Return the lines below that carry the word "label".

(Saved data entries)
▶

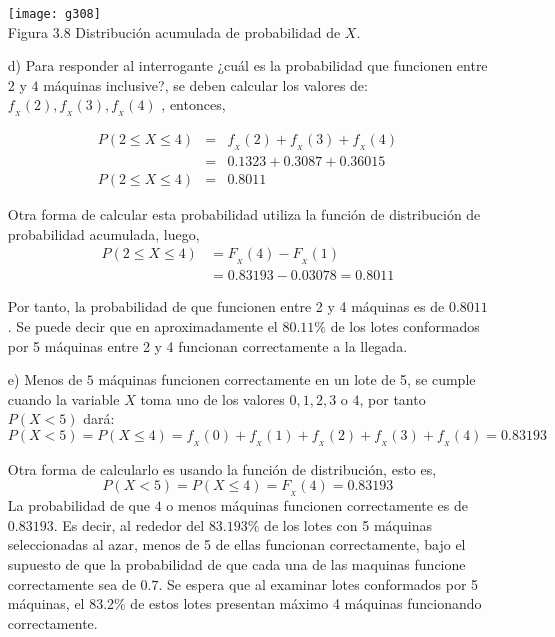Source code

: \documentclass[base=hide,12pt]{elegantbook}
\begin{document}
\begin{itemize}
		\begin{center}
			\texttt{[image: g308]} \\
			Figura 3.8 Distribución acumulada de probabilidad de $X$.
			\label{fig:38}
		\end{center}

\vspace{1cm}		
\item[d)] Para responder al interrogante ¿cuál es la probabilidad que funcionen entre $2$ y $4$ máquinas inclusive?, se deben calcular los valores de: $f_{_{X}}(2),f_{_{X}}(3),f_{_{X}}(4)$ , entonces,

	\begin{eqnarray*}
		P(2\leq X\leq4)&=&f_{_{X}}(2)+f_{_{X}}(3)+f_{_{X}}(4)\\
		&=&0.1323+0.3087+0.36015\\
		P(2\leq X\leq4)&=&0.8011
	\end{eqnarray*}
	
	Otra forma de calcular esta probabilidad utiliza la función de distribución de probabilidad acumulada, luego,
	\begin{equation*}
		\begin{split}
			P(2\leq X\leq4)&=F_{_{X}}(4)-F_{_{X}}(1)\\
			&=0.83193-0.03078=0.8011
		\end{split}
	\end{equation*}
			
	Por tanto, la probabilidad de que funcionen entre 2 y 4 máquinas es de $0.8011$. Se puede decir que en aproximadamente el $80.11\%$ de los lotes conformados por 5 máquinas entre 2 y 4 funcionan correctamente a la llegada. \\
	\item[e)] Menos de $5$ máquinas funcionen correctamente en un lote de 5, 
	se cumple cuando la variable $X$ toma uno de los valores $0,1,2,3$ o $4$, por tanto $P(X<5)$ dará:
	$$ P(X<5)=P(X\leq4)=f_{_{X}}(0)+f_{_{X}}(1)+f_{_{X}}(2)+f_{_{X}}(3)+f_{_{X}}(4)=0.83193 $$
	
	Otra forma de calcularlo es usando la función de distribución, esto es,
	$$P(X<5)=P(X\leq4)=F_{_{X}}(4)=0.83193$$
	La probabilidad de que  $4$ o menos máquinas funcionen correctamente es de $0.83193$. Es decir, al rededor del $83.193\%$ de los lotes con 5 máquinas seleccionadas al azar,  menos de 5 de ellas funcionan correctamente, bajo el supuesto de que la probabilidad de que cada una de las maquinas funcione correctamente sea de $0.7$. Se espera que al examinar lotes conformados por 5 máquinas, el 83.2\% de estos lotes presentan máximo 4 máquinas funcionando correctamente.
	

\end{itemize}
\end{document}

◀
▶

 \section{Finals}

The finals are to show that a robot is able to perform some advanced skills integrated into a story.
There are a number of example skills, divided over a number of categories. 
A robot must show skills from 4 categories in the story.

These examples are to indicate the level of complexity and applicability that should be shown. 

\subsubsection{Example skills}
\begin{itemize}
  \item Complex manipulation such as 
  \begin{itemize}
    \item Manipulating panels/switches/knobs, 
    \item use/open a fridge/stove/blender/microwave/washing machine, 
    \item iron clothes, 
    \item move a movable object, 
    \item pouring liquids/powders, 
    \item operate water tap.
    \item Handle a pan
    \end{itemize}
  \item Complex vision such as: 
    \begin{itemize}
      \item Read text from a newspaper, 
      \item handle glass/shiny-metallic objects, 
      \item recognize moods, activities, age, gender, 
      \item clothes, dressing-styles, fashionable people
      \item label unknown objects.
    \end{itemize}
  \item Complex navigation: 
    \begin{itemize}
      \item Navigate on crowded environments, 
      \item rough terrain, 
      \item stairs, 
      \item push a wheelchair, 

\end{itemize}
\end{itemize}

◀
▶

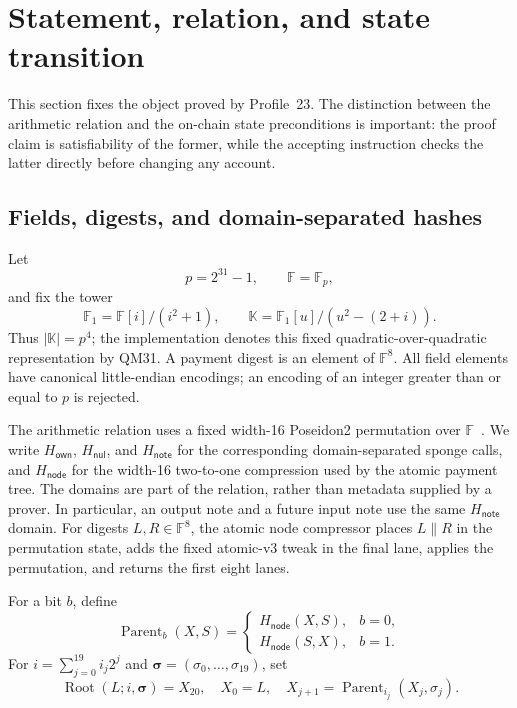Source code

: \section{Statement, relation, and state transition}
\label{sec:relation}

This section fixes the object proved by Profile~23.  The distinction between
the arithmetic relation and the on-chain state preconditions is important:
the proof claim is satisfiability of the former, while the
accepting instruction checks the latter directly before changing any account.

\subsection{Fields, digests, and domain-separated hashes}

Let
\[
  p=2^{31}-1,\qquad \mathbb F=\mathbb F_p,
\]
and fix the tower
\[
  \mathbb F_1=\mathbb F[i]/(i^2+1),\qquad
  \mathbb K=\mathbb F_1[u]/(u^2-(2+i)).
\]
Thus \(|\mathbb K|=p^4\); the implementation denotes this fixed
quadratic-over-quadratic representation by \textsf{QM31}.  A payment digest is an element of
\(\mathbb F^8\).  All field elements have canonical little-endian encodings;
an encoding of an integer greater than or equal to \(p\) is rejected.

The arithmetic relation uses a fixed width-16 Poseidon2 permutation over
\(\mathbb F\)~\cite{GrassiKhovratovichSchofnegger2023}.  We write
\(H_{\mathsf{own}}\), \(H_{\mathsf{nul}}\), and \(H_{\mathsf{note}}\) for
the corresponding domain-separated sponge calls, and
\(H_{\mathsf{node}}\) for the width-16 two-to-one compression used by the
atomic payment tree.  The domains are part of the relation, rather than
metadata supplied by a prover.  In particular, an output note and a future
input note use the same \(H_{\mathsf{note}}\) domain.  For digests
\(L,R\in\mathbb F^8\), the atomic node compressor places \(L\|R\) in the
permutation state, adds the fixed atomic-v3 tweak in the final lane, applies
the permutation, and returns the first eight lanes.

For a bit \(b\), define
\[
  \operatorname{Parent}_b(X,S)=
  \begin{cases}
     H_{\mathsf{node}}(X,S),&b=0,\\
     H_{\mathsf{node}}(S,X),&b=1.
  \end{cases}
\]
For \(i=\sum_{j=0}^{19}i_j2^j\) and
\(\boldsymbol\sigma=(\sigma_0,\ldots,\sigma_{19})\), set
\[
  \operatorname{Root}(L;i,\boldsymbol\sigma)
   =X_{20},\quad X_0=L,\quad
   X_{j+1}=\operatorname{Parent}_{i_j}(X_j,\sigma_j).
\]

◀

* [Solution for this exercise]
			\label{fig:38}
      \item label unknown objects.
\label{sec:relation}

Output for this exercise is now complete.